Start of GIVEN DATA

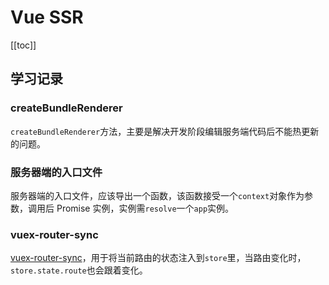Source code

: # Vue SSR

[[toc]]

## 学习记录

### createBundleRenderer

`createBundleRenderer`方法，主要是解决开发阶段编辑服务端代码后不能热更新的问题。

### 服务器端的入口文件

服务器端的入口文件，应该导出一个函数，该函数接受一个`context`对象作为参数，调用后 Promise 实例，实例需`resolve`一个`app`实例。

### vuex-router-sync

[vuex-router-sync](https://github.com/vuejs/vuex-router-sync)，用于将当前路由的状态注入到`store`里，当路由变化时，`store.state.route`也会跟着变化。
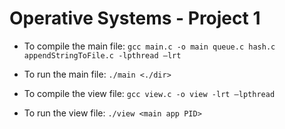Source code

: # Operative Systems - Project 1

- To compile the main file:
`gcc main.c -o main queue.c hash.c appendStringToFile.c -lpthread –lrt`

- To run the main file:
`./main <./dir>`

- To compile the view file:
`gcc view.c -o view -lrt –lpthread`

- To run the view file:
`./view <main app PID>`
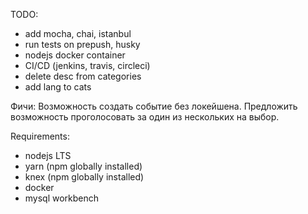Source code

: TODO:
- add mocha, chai, istanbul
- run tests on prepush, husky
- nodejs docker container
- CI/CD (jenkins, travis, circleci)
- delete desc from categories
- add lang to cats

Фичи:
Возможность создать событие без локейшена.
Предложить возможность проголосовать за один из нескольких на выбор.

Requirements:
- nodejs LTS
- yarn (npm globally installed)
- knex (npm globally installed)
- docker
- mysql workbench
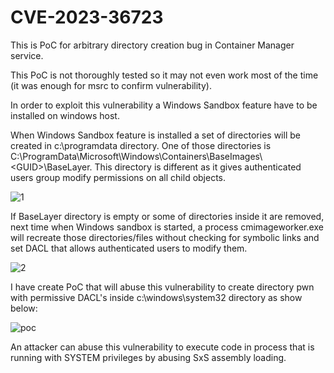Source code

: # CVE-2023-36723

This is PoC for arbitrary directory creation bug in Container Manager service.

This PoC is not thoroughly tested so it may not even work most of the time (it was enough for msrc to confirm vulnerability).

In order to exploit this vulnerability a Windows Sandbox feature have to be installed on windows host.

When Windows Sandbox feature is installed a set of directories will be created in c:\programdata directory.
One of those directories is C:\ProgramData\Microsoft\Windows\Containers\BaseImages\\<GUID\>\BaseLayer. 
This directory is different as it gives authenticated users group modify permissions on all child objects.

![1](https://github.com/Wh04m1001/CVE-2023-36723/blob/main/1.png)


If BaseLayer directory is empty or some of directories inside it are removed, next time when Windows sandbox is started,  a process cmimageworker.exe will recreate those directories/files  without checking for symbolic links and set DACL that allows authenticated users to modify them.

![2](https://github.com/Wh04m1001/CVE-2023-36723/blob/main/2.png)

I have create PoC that will abuse this vulnerability to create directory pwn with permissive DACL's inside c:\windows\system32 directory as show below:

![poc](https://github.com/Wh04m1001/CVE-2023-36723/blob/main/poc.png)

An attacker can abuse this vulnerability to execute code in process that is running with SYSTEM privileges by abusing SxS assembly loading.
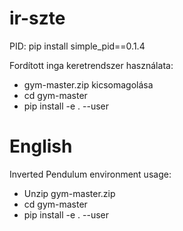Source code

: # ir-szte


PID: pip install simple_pid==0.1.4

Fordított inga keretrendszer használata: 
- gym-master.zip kicsomagolása
- cd gym-master
- pip install -e . --user

# English

Inverted Pendulum environment usage:
- Unzip gym-master.zip
- cd gym-master
- pip install -e . --user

End of GIVEN DATA

Taking the listing line by line, count those with the word "createBundleRenderer" and report that number only.

2